昨日ご紹介した大村藩士渡辺清の長女、石井筆子のご紹介をしようと思います。
一般にはあまり知られていませんが、障害者教育にご関係の方には、よく知られています。
たいへんな才能と美貌に恵まれた明治の女性です。


筆子が誕生したのは、文久元(1861)年4月27日のことです。
幼い頃から、美しい顔立ちとたいへんな才女として知られ、11歳のときに父のいる東京に祖父母とともに上京して、日本初の官立女子校である東京女学校に第一期生として入校しました。
この女学校は、前年の12月に設立された学校で、文部省の設立布告文をみると、「今般西洋ノ女教師ヲ雇ヒ」と書いてあるけれど、華族か相当の大物商人のお嬢様でもなければ、この学校に入るのは実際困難です。
なにせ授業料が高い。
教師が西洋人女性であり、その教師の渡航費から日本での生活費まで、ぜんぶ丸抱えにするのです。
並大抵の授業料で収まるはずもなく、当然、相当な貴族、華族、大金持ちの子女で、かつ頭の良い才女でなければ、ここには入れません。
その徹底ぶりに、ついには生徒があつまらなくなって、なんとこの女学校は数年を経ずして閉鎖されています。
要するに筆子の父が戊辰戦争の英雄であり、維新後も華族であり、そのような家に生まれた才女だったから、筆子はこの東京女学校の生徒となることができたわけです。

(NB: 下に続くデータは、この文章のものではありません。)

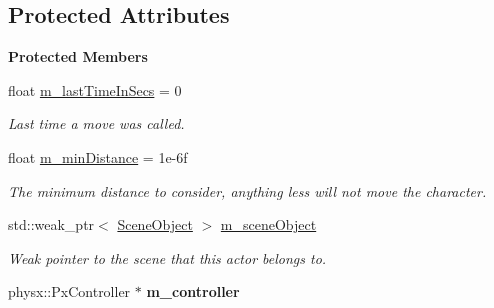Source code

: \subsection*{Protected Attributes}
\begin{Indent}\textbf{ Protected Members}\par
\begin{DoxyCompactItemize}
\item 
\mbox{\label{classrev_1_1_character_controller_ac33e4701fb2ea328f026d110517ea4ce}} 
float \mbox{\hyperlink{classrev_1_1_character_controller_ac33e4701fb2ea328f026d110517ea4ce}{m\+\_\+last\+Time\+In\+Secs}} = 0
\begin{DoxyCompactList}\small\item\em Last time a move was called. \end{DoxyCompactList}\item 
\mbox{\label{classrev_1_1_character_controller_ae3d64e64e21b2617021fa56e8743ea8e}} 
float \mbox{\hyperlink{classrev_1_1_character_controller_ae3d64e64e21b2617021fa56e8743ea8e}{m\+\_\+min\+Distance}} = 1e-\/6f
\begin{DoxyCompactList}\small\item\em The minimum distance to consider, anything less will not move the character. \end{DoxyCompactList}\item 
\mbox{\label{classrev_1_1_character_controller_ab8418cb23af7eb25cac265dfd94e4cbc}} 
std\+::weak\+\_\+ptr$<$ \mbox{\hyperlink{classrev_1_1_scene_object}{Scene\+Object}} $>$ \mbox{\hyperlink{classrev_1_1_character_controller_ab8418cb23af7eb25cac265dfd94e4cbc}{m\+\_\+scene\+Object}}
\begin{DoxyCompactList}\small\item\em Weak pointer to the scene that this actor belongs to. \end{DoxyCompactList}\item 
\mbox{\label{classrev_1_1_character_controller_ac17e4c44dfca188a9569826086e26a65}} 
physx\+::\+Px\+Controller $\ast$ {\bfseries m\+\_\+controller}
\item 
\mbox{\label{classrev_1_1_character_controller_a3cd59b576eb1ff95ddb1e75e95c3e722}} 

\end{DoxyCompactItemize}
\end{Indent}
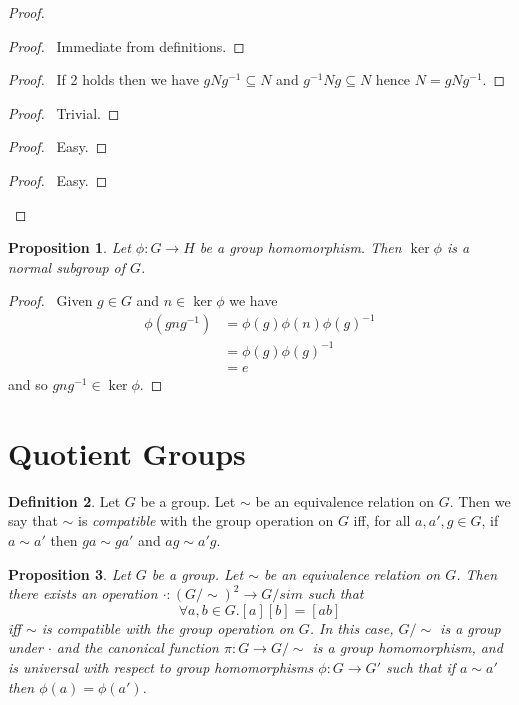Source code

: \documentclass{book}
\let\qed\relax
\newtheorem{prop}{Proposition}[chapter]
\theoremstyle{definition}
\newtheorem{df}[prop]{Definition}
\newcommand{\inv}[1]{\ensuremath{{#1}^{-1}}}
\begin{document}
\begin{proof}
\pf
{}
\begin{proof}
\pf\ Immediate from definitions.
\end{proof}
\begin{proof}
	\pf\ If 2 holds then we have $gN\inv{g} \subseteq N$ and $\inv{g}Ng \subseteq N$ hence $N = gN\inv{g}$.
\end{proof}
\begin{proof}
\pf\ Trivial.
\end{proof}
\begin{proof}
\pf\ Easy.
\end{proof}
\begin{proof}
\pf\ Easy.
\end{proof}
\qed
\end{proof}

\begin{prop}
\label{prop:kernel-normal}
Let $\phi : G \rightarrow H$ be a group homomorphism. Then $\ker \phi$ is a normal subgroup of $G$.
\end{prop}

\begin{proof}
\pf\ Given $g \in G$ and $n \in \ker \phi$ we have
\begin{align*}
\phi(gn\inv{g}) & = \phi(g) \phi(n) \inv{\phi(g)} \\
& = \phi(g) \inv{\phi(g)} \\
& = e
\end{align*}
and so $gn\inv{g} \in \ker \phi$. \qed
\end{proof}

\section{Quotient Groups}

\begin{df}
Let $G$ be a group. Let $\sim$ be an equivalence relation on $G$. Then we say that $\sim$ is \emph{compatible} with the group operation on $G$ iff, for all $a, a', g \in G$, if $a \sim a'$ then $ga \sim ga'$ and $ag \sim a'g$.
\end{df}

\begin{prop}
Let $G$ be a group. Let $\sim$ be an equivalence relation on $G$. Then there exists an operation $\cdot : (G/\sim)^2 \rightarrow G/sim$ such that
\[ \forall a,b \in G. [a][b] = [ab] \]
iff $\sim$ is compatible with the group operation on $G$. In this case, $G/\sim$ is a group under $\cdot$ and the canonical function $\pi : G \rightarrow G / \sim$ is a group homomorphism, and is universal with respect to group homomorphisms $\phi : G \rightarrow G'$ such that if $a \sim a'$ then $\phi(a) = \phi(a')$.
\end{prop}
\end{document}
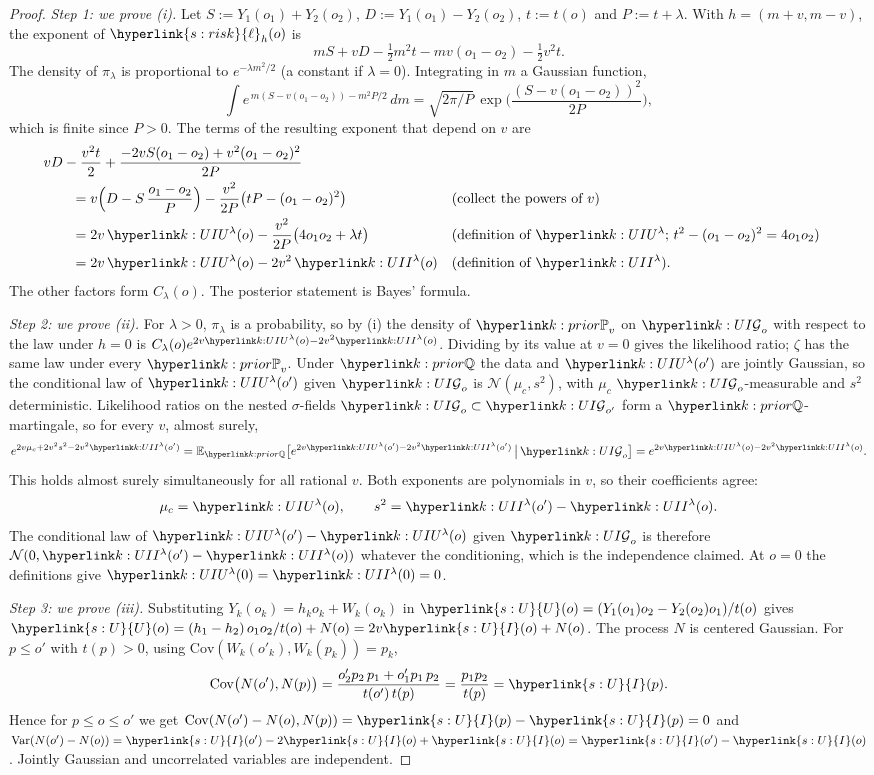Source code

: \documentclass[11pt]{article}
\DeclareRobustCommand{\sy}[2]{{\hyperlink{#1}{#2}}}
\newcommand{\E}{\mathbb{E}}
\newcommand{\1}{\mathbf{1}}
\newcommand{\lh}{\sy{s:risk}{\ell}}
\newcommand{\Ud}{\sy{s:U}{U}}
\newcommand{\Id}{\sy{s:U}{I}}
\begin{document}
\begin{proof}
\textit{Step 1: we prove (i).} Let $S:=Y_1(o_1)+Y_2(o_2)$, $D:=Y_1(o_1)-Y_2(o_2)$, $t:=t(o)$ and $P:=t+\lambda$. With $h=(m+v,m-v)$, the exponent of $\lh_h(o)$ is
\[
mS+vD-\tfrac12m^2t-mv(o_1-o_2)-\tfrac12v^2t .
\]
The density of $\pi_\lambda$ is proportional to $e^{-\lambda m^2/2}$ (a constant if $\lambda=0$). Integrating in $m$ a Gaussian function,
\[
\int e^{\,m(S-v(o_1-o_2))-m^2P/2}\,dm=\sqrt{2\pi/P}\,\exp\Big(\frac{(S-v(o_1-o_2))^2}{2P}\Big),
\]
which is finite since $P>0$. The terms of the resulting exponent that depend on $v$ are
\begin{align*}
&vD-\frac{v^2t}{2}+\frac{-2vS(o_1-o_2)+v^2(o_1-o_2)^2}{2P}\\
&\qquad=v\Big(D-S\,\frac{o_1-o_2}{P}\Big)-\frac{v^2}{2P}\big(tP-(o_1-o_2)^2\big) && \text{(collect the powers of $v$)}\\
&\qquad=2v\,\kU(o)-\frac{v^2}{2P}\big(4o_1o_2+\lambda t\big) && \text{(definition of $\kU$; $t^2-(o_1-o_2)^2=4o_1o_2$)}\\
&\qquad=2v\,\kU(o)-2v^2\,\kI(o) && \text{(definition of $\kI$)}.
\end{align*}
The other factors form $C_\lambda(o)$. The posterior statement is Bayes' formula.

\textit{Step 2: we prove (ii).} For $\lambda>0$, $\pi_\lambda$ is a probability, so by (i) the density of $\kP{v}$ on $\kF_o$ with respect to the law under $h=0$ is
$C_\lambda(o)e^{2v\kU(o)-2v^2\kI(o)}$. Dividing by its value at $v=0$ gives the likelihood ratio; $\zeta$ has the same law under every $\kP{v}$. Under $\kQ$ the data
and $\kU(o')$ are jointly Gaussian, so the conditional law of $\kU(o')$ given $\kF_o$ is $\mathcal N(\mu_c,s^2)$, with $\mu_c$ $\kF_o$-measurable and $s^2$ deterministic.
Likelihood ratios on the nested $\sigma$-fields $\kF_o\subset\kF_{o'}$ form a $\kQ$-martingale, so for every $v$, almost surely,
\[
e^{2v\mu_c+2v^2s^2-2v^2\kI(o')}=\E_{\kQ}\big[e^{2v\kU(o')-2v^2\kI(o')}\,\big|\,\kF_o\big]=e^{2v\kU(o)-2v^2\kI(o)} .
\]
This holds almost surely simultaneously for all rational $v$. Both exponents are polynomials in $v$, so their coefficients agree:
\[
\mu_c=\kU(o),\qquad s^2=\kI(o')-\kI(o).
\]
The conditional law of $\kU(o')-\kU(o)$ given $\kF_o$ is therefore $\mathcal N(0,\kI(o')-\kI(o))$ whatever the conditioning, which is the independence claimed.
At $o=0$ the definitions give $\kU(0)=\kI(0)=0$.

\textit{Step 3: we prove (iii).} Substituting $Y_k(o_k)=h_ko_k+W_k(o_k)$ in $\Ud(o)=(Y_1(o_1)o_2-Y_2(o_2)o_1)/t(o)$ gives
$\Ud(o)=(h_1-h_2)\,o_1o_2/t(o)+N(o)=2v\Id(o)+N(o)$. The process $N$ is centered Gaussian. For $p\le o'$ with $t(p)>0$, using
$\mathrm{Cov}(W_k(o'_k),W_k(p_k))=p_k$,
\[
\mathrm{Cov}\big(N(o'),N(p)\big)=\frac{o'_2p_2\,p_1+o'_1p_1\,p_2}{t(o')\,t(p)}=\frac{p_1p_2}{t(p)}=\Id(p).
\]
Hence for $p\le o\le o'$ we get $\mathrm{Cov}(N(o')-N(o),N(p))=\Id(p)-\Id(p)=0$ and $\mathrm{Var}(N(o')-N(o))=\Id(o')-2\Id(o)+\Id(o)=\Id(o')-\Id(o)$.
Jointly Gaussian and uncorrelated variables are independent.
\end{proof}
\end{document}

外国人教師を雇うというのはそれだけたいへんなことのわけで、それからみたら朝鮮半島で日本人教師の給料が少々高かったなどというのは、比較にならないほど低い格差でしかありません。
この女学校を閉鎖前に卒業することができた筆子は、卒業後も語学力を向上させるために、アメリカ人のウイリアム・ホイットニーの英語塾に通います。
ここでも筆子は、素晴らしい才能を発揮し、あまりの才媛ぶりは、なんと明治大帝の皇后陛下の目にとまります。

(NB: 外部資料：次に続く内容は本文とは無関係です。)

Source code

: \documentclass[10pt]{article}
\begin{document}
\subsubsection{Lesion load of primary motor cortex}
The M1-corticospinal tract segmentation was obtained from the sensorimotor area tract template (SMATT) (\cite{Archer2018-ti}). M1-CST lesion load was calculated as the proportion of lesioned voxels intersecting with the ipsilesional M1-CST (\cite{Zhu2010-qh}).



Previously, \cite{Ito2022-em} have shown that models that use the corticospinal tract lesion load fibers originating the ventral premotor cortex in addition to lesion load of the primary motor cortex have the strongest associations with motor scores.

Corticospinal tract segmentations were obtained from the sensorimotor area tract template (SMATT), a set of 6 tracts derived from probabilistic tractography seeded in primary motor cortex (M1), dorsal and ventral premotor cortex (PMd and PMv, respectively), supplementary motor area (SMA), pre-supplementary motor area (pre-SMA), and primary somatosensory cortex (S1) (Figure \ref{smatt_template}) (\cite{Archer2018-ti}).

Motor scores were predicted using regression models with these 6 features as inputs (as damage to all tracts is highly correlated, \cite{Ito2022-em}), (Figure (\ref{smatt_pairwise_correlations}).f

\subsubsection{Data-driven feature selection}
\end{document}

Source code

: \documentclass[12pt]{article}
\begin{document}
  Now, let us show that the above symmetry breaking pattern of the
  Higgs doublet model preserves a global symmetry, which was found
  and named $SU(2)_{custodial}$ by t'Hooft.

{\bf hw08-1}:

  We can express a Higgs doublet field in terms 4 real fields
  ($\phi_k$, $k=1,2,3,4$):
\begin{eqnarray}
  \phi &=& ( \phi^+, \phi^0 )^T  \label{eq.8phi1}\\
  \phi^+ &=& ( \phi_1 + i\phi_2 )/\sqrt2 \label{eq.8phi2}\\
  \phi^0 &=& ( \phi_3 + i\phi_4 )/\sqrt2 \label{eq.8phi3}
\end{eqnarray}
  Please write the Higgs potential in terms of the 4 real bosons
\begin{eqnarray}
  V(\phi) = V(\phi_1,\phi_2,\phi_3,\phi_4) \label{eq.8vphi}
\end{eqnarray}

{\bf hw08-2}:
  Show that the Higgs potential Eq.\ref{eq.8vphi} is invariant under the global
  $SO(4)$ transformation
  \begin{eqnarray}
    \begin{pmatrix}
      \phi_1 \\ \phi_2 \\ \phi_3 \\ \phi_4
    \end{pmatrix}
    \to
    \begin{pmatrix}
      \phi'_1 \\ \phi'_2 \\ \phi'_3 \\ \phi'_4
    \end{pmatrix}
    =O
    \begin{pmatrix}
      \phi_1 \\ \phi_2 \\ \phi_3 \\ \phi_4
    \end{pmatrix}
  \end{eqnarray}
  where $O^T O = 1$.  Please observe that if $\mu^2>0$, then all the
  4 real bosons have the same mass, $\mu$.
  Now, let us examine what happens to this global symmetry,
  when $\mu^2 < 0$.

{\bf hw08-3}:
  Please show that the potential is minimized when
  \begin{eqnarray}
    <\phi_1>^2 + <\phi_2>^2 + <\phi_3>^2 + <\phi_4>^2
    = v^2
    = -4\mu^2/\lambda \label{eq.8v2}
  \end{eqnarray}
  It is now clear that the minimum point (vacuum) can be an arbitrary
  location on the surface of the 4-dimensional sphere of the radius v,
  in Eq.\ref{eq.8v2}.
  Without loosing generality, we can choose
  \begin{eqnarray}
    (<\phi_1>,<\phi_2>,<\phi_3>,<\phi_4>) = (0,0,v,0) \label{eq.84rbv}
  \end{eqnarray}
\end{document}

そして筆子は、皇后陛下からの直接のご推薦によって、明治13(1880)年、オランダ公使の従者という名目でフランスに官費留学させてもらう。
当時のフランスは、筆子が留学したちょうど5年前の1875年に第三共和政がひかれたばかりです。
世界最先端を走る列強国であり、市民革命による「自由、平等、博愛」を正式な国の標語にしたばかり、言論や出版の自由を認め、女子教育も盛んだった頃です。
目の覚めるような美しい建物、着飾った女たち。宮廷の晩さん会。
田舎のお嬢さんが、いきなり宮殿に招かれてセレブの仲間入りしたみたいなものです。
普通なら舞い上がってしまうところですが、筆子は当時世界最先端の市民革命国家であるフランスにいて、そのフランス革命は、実はフランスにもとからある宗教観に根ざしているものであると見抜いています。
フランスに留学し、日本のセレブから世界のセレブになった筆子は、帰国して、同じく当時の代表的セレブであった津田梅子らとともに、華族女学校の教師となります。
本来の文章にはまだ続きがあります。